I wish to show that in similar fashion the history of a nation determines its blood. The word "blood" in this sense is a figure of speech, meaning heredity, for we know that the basis of heredity is in germ plasm, and not in literal blood. But the old word will serve our purposes. The blood which is thicker than water is the expression for race unity. The nature of a race is determined by the qualities of those of its members who leave offspring. If any class of men is destroyed by the action of social or political forces, these leave no offspring, and their kind in time fails to appear.

In a herd of cattle to destroy the strongest bulls, the fairest cows, the most promising calves, is to leave the others to become the parents of the coming herd. This we call degeneration, and it is the only kind of race degeneration we know, yet the scrawny, lean, infertile herd which results is of the same type as its actual parents. If, on the other hand, we sell or destroy the rough calves, the lean, poor, or ineffective, we shall have a herd descended from the best. These facts are the basis of selective breeding, "the magician's wand," which summon up any form of animal or plant useful to man or pleasing to his fancy.

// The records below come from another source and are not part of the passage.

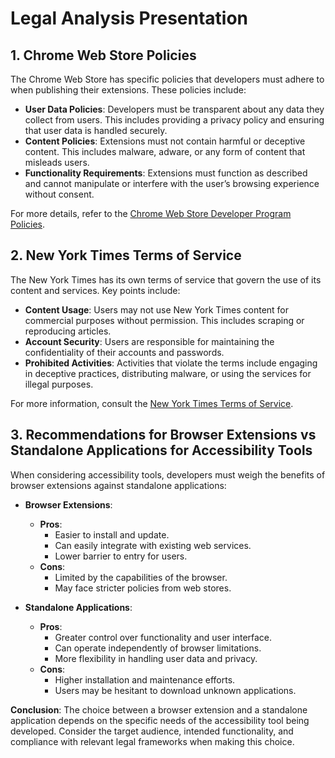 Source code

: # Legal Analysis Presentation

## 1. Chrome Web Store Policies

The Chrome Web Store has specific policies that developers must adhere to when publishing their extensions. These policies include:
- **User Data Policies**: Developers must be transparent about any data they collect from users. This includes providing a privacy policy and ensuring that user data is handled securely.
- **Content Policies**: Extensions must not contain harmful or deceptive content. This includes malware, adware, or any form of content that misleads users.
- **Functionality Requirements**: Extensions must function as described and cannot manipulate or interfere with the user’s browsing experience without consent.

For more details, refer to the [Chrome Web Store Developer Program Policies](https://developer.chrome.com/docs/webstore/program_policies/).

## 2. New York Times Terms of Service

The New York Times has its own terms of service that govern the use of its content and services. Key points include:
- **Content Usage**: Users may not use New York Times content for commercial purposes without permission. This includes scraping or reproducing articles.
- **Account Security**: Users are responsible for maintaining the confidentiality of their accounts and passwords.
- **Prohibited Activities**: Activities that violate the terms include engaging in deceptive practices, distributing malware, or using the services for illegal purposes.

For more information, consult the [New York Times Terms of Service](https://www.nytimes.com/content/help/rights/terms/terms.html).

## 3. Recommendations for Browser Extensions vs Standalone Applications for Accessibility Tools

When considering accessibility tools, developers must weigh the benefits of browser extensions against standalone applications:
- **Browser Extensions**:
  - **Pros**:
    - Easier to install and update.
    - Can easily integrate with existing web services.
    - Lower barrier to entry for users.
  - **Cons**:
    - Limited by the capabilities of the browser.
    - May face stricter policies from web stores.

- **Standalone Applications**:
  - **Pros**:
    - Greater control over functionality and user interface.
    - Can operate independently of browser limitations.
    - More flexibility in handling user data and privacy.
  - **Cons**:
    - Higher installation and maintenance efforts.
    - Users may be hesitant to download unknown applications.

**Conclusion**: The choice between a browser extension and a standalone application depends on the specific needs of the accessibility tool being developed. Consider the target audience, intended functionality, and compliance with relevant legal frameworks when making this choice.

The same facts are fundamental in human history. Viewed in the large sense,

a race of men is essentially like a herd of animals. If similar processes are followed its nature is changed in the same way and the same degree.

The only way in which any race as a whole has improved has been through its preservation of its best and the loss of its worst examples. The condition which favors this is democracy, equality before the law, the condition which equalizes opportunity and gives each man the right to stand or fall on the powers God has given him.

The only race degeneration ever known is that produced by one or all of democracy's arch enmies-slavery, aristocracy, militarism, imperialism-the four tyrants of human politics, not one of whom appears without the others. The effect of these forces is to destroy the best, leaving for the fathers of the future those which military power could not use for its purposes.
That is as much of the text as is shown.